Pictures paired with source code
==*==
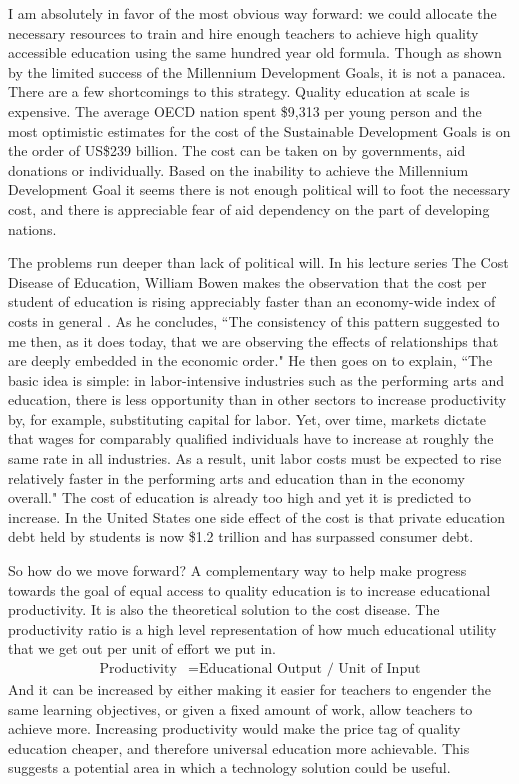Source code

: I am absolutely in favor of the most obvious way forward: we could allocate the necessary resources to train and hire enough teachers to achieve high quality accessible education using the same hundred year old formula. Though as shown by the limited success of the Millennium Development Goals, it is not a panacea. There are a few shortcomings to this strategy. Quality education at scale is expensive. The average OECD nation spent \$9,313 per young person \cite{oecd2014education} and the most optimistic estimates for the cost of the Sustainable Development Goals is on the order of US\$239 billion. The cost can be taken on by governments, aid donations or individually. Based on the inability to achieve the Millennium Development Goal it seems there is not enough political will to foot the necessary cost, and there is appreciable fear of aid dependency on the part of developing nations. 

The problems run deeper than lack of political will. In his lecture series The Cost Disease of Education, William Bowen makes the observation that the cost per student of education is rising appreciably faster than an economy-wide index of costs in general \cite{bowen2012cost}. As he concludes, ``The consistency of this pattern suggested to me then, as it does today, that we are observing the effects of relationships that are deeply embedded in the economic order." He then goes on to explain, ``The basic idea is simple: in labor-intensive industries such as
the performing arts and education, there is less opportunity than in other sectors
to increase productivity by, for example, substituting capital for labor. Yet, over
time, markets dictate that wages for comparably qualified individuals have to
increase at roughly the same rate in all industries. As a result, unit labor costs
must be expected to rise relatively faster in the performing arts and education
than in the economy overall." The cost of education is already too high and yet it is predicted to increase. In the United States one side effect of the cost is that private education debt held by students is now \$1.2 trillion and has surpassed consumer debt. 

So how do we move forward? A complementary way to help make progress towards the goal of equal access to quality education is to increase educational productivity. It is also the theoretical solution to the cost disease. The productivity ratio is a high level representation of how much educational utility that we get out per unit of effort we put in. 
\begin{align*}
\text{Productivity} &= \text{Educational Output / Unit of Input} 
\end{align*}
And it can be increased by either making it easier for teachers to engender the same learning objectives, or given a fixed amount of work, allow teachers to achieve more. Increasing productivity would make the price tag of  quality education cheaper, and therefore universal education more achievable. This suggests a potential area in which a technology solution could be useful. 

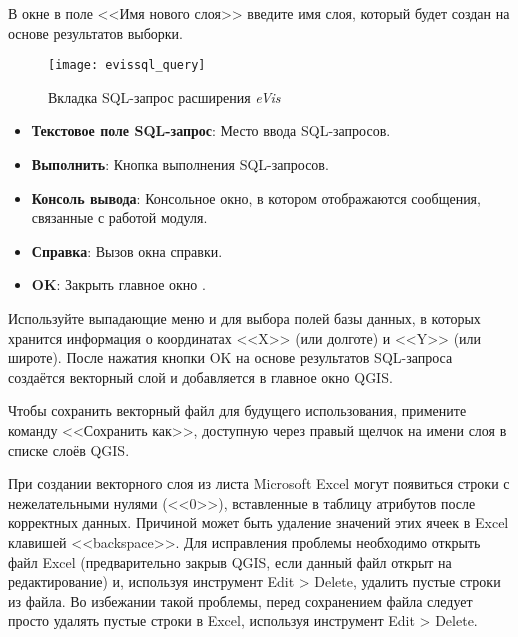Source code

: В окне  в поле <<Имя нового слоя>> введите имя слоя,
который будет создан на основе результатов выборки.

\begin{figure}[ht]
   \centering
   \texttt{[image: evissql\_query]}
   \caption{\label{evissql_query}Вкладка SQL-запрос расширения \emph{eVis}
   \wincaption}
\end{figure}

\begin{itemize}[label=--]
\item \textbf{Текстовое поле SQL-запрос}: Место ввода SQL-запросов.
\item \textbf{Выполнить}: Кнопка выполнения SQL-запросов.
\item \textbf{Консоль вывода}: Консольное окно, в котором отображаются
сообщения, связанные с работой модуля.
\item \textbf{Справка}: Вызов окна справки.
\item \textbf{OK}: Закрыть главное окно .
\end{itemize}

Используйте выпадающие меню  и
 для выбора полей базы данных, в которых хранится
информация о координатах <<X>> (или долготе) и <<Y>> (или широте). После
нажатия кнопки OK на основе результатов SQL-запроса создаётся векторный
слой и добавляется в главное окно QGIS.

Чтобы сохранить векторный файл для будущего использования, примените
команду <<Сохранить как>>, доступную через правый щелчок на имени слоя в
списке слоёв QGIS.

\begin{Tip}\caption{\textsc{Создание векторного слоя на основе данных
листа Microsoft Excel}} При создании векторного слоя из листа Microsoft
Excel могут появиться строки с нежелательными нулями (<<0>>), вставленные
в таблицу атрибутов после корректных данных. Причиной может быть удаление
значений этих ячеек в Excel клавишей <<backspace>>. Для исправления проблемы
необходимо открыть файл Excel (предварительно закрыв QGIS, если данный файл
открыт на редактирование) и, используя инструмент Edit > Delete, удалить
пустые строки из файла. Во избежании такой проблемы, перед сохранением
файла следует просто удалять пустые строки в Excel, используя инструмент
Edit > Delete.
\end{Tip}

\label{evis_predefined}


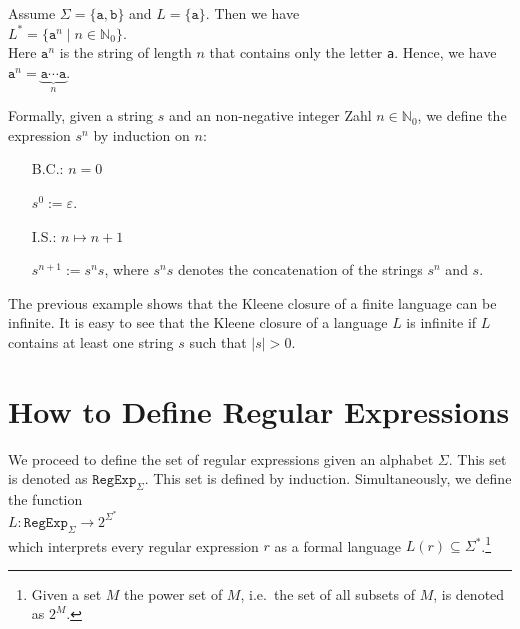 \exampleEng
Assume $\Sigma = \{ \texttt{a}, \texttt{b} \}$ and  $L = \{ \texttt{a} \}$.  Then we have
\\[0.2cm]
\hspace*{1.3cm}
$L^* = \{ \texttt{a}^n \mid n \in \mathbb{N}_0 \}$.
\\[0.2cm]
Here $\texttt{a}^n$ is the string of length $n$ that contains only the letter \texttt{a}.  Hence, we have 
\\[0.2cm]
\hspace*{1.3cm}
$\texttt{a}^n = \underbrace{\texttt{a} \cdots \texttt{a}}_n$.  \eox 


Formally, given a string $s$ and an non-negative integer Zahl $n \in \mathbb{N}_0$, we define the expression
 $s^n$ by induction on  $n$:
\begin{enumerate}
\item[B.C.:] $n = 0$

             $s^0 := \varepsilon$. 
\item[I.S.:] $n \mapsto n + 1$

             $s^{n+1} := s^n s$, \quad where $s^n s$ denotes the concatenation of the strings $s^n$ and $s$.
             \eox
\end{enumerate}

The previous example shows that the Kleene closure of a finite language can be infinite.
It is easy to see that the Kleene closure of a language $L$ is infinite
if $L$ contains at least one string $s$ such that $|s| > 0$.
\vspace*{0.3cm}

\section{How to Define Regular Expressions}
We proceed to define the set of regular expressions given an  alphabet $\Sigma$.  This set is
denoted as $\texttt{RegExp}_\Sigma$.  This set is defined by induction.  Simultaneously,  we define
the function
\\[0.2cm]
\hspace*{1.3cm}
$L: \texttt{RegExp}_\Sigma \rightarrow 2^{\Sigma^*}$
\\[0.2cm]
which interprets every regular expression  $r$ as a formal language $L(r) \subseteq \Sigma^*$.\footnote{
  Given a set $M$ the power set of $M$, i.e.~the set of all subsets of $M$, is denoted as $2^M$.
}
==*==
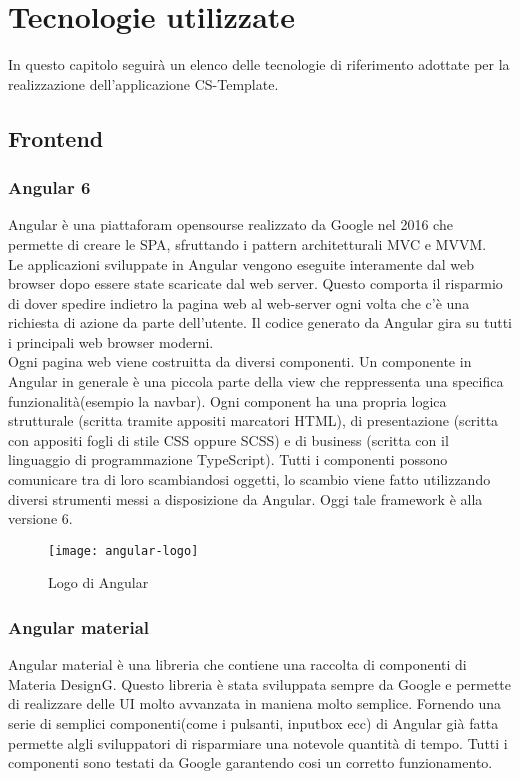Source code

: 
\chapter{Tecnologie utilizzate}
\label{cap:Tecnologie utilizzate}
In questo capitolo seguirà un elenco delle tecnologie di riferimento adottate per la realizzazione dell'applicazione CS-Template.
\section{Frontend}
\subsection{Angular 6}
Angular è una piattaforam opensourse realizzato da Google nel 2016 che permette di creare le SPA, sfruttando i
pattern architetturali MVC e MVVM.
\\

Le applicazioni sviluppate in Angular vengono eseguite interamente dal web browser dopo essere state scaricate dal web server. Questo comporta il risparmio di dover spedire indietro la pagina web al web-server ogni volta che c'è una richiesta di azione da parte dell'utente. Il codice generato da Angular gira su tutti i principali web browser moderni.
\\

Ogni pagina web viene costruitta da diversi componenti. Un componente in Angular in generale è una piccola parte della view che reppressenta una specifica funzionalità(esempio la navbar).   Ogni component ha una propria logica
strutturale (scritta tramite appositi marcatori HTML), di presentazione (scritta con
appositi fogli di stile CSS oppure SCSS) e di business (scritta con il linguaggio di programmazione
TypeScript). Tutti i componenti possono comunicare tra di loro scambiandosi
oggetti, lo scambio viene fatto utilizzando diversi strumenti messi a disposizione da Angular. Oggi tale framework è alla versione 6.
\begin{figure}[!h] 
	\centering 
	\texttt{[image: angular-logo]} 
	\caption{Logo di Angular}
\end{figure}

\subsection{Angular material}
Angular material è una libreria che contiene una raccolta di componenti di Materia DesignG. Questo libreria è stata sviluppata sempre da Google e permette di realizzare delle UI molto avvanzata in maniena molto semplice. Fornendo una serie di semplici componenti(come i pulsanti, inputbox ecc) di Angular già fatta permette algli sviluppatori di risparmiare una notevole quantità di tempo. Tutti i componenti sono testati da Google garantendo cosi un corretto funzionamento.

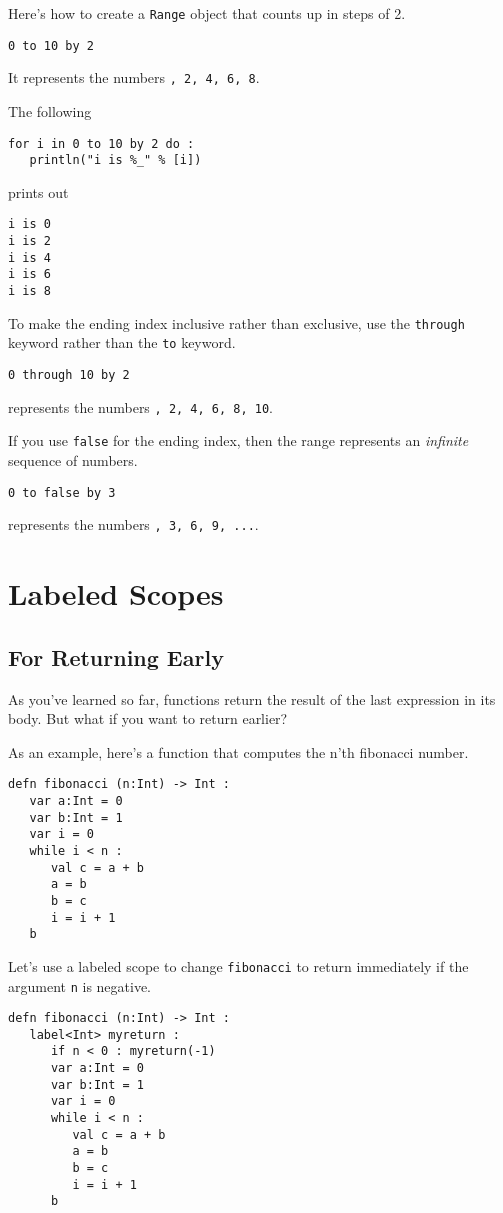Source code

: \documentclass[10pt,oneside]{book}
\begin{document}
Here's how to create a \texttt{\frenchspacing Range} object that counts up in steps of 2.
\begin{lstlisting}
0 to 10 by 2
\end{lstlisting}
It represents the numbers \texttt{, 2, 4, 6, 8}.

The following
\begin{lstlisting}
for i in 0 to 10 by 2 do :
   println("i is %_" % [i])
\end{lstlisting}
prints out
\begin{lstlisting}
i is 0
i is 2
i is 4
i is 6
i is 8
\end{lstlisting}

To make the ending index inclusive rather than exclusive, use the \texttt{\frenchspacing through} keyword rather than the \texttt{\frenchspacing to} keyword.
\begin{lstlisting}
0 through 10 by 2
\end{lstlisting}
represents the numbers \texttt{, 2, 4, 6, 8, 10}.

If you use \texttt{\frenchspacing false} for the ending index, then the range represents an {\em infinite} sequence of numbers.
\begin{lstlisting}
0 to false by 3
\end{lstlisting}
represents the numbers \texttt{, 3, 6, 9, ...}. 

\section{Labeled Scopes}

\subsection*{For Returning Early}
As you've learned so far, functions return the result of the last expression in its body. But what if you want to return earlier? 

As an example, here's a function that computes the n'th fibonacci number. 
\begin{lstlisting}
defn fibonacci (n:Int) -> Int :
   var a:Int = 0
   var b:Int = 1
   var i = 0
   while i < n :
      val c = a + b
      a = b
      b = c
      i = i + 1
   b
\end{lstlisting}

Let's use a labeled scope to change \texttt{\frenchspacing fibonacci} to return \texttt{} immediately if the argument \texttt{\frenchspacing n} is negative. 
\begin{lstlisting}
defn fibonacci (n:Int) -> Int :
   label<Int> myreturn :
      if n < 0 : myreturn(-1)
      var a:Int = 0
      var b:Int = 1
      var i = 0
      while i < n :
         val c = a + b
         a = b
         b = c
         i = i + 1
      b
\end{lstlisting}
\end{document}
==*==
**What is expected**
List each line of the entries that holds the string "Excel".

**Output for this task**
листа Microsoft Excel}} При создании векторного слоя из листа Microsoft
Excel могут появиться строки с нежелательными нулями (<<0>>), вставленные
значений этих ячеек в Excel клавишей <<backspace>>. Для исправления проблемы
необходимо открыть файл Excel (предварительно закрыв QGIS, если данный файл
файла следует просто удалять пустые строки в Excel, используя инструмент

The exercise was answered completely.